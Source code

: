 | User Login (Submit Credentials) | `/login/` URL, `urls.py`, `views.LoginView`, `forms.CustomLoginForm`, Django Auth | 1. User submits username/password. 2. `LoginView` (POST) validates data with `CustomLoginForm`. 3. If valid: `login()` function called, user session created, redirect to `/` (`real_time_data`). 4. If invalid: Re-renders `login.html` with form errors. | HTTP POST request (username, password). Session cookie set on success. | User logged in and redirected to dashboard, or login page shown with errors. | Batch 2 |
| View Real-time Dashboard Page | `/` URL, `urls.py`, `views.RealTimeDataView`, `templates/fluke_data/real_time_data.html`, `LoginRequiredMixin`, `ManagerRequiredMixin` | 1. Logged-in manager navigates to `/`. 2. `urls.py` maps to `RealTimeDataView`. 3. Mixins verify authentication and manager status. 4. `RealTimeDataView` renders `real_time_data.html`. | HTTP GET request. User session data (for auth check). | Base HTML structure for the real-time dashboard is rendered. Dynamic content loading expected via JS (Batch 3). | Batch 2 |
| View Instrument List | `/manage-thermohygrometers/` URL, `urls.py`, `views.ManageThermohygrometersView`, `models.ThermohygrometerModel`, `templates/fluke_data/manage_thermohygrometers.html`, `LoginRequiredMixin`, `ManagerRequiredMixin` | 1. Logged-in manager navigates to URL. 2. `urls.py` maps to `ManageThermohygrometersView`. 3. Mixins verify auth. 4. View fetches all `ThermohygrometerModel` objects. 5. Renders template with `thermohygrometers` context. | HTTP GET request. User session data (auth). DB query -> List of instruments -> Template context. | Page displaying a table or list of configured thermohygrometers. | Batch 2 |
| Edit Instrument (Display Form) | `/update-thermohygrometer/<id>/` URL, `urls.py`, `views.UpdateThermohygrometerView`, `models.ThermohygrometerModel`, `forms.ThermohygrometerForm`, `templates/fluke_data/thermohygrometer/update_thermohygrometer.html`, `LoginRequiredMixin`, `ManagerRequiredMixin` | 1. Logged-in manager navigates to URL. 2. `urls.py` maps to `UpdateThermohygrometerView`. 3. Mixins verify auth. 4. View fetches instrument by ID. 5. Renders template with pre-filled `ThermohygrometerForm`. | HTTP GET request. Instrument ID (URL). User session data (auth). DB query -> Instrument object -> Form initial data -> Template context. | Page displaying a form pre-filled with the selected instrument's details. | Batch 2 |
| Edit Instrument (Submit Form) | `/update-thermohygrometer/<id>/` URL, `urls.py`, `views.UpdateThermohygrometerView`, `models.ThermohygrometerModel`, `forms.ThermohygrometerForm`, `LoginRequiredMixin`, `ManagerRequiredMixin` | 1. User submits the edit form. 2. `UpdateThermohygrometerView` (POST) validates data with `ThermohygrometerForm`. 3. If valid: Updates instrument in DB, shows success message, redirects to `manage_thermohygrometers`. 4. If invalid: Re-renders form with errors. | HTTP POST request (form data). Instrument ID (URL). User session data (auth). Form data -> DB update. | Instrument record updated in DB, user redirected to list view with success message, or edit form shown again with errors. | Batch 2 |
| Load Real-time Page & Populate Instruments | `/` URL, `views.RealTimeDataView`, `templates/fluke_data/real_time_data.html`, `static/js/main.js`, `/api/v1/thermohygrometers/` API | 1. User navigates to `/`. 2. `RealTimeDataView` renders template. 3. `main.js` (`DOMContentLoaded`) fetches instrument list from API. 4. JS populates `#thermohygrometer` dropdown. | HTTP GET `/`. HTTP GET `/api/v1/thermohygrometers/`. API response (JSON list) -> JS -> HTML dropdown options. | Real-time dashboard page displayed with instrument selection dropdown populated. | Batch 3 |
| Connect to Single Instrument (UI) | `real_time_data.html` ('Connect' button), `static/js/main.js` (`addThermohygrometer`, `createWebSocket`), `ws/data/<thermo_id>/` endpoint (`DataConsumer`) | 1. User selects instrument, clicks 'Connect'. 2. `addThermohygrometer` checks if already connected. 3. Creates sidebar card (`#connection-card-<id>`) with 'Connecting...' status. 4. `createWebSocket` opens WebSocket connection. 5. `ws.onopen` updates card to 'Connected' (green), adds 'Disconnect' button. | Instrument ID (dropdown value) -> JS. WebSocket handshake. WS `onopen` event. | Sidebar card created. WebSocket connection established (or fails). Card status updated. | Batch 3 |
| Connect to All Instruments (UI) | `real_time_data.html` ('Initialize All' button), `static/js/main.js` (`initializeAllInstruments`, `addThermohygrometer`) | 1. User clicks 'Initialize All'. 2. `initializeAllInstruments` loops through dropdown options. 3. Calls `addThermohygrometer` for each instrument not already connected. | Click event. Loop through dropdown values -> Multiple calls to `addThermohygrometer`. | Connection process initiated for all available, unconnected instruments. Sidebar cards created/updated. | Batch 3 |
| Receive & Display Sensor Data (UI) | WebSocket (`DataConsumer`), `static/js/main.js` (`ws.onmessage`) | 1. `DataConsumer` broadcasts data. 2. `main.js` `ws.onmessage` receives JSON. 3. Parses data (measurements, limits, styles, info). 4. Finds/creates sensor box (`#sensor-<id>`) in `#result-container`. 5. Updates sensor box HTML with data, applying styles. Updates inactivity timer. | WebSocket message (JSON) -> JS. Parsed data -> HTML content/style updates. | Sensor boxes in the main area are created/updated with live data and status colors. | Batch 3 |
-*-*-
• WHAT IS NEEDED: Return only the lines between the one holding "thermohygrometers. | Batch 2 |" and the one holding "details. | Batch 2 |", inclusive, exactly as they appear above.

• RESPONSE:
| View Instrument List | `/manage-thermohygrometers/` URL, `urls.py`, `views.ManageThermohygrometersView`, `models.ThermohygrometerModel`, `templates/fluke_data/manage_thermohygrometers.html`, `LoginRequiredMixin`, `ManagerRequiredMixin` | 1. Logged-in manager navigates to URL. 2. `urls.py` maps to `ManageThermohygrometersView`. 3. Mixins verify auth. 4. View fetches all `ThermohygrometerModel` objects. 5. Renders template with `thermohygrometers` context. | HTTP GET request. User session data (auth). DB query -> List of instruments -> Template context. | Page displaying a table or list of configured thermohygrometers. | Batch 2 |
| Edit Instrument (Display Form) | `/update-thermohygrometer/<id>/` URL, `urls.py`, `views.UpdateThermohygrometerView`, `models.ThermohygrometerModel`, `forms.ThermohygrometerForm`, `templates/fluke_data/thermohygrometer/update_thermohygrometer.html`, `LoginRequiredMixin`, `ManagerRequiredMixin` | 1. Logged-in manager navigates to URL. 2. `urls.py` maps to `UpdateThermohygrometerView`. 3. Mixins verify auth. 4. View fetches instrument by ID. 5. Renders template with pre-filled `ThermohygrometerForm`. | HTTP GET request. Instrument ID (URL). User session data (auth). DB query -> Instrument object -> Form initial data -> Template context. | Page displaying a form pre-filled with the selected instrument's details. | Batch 2 |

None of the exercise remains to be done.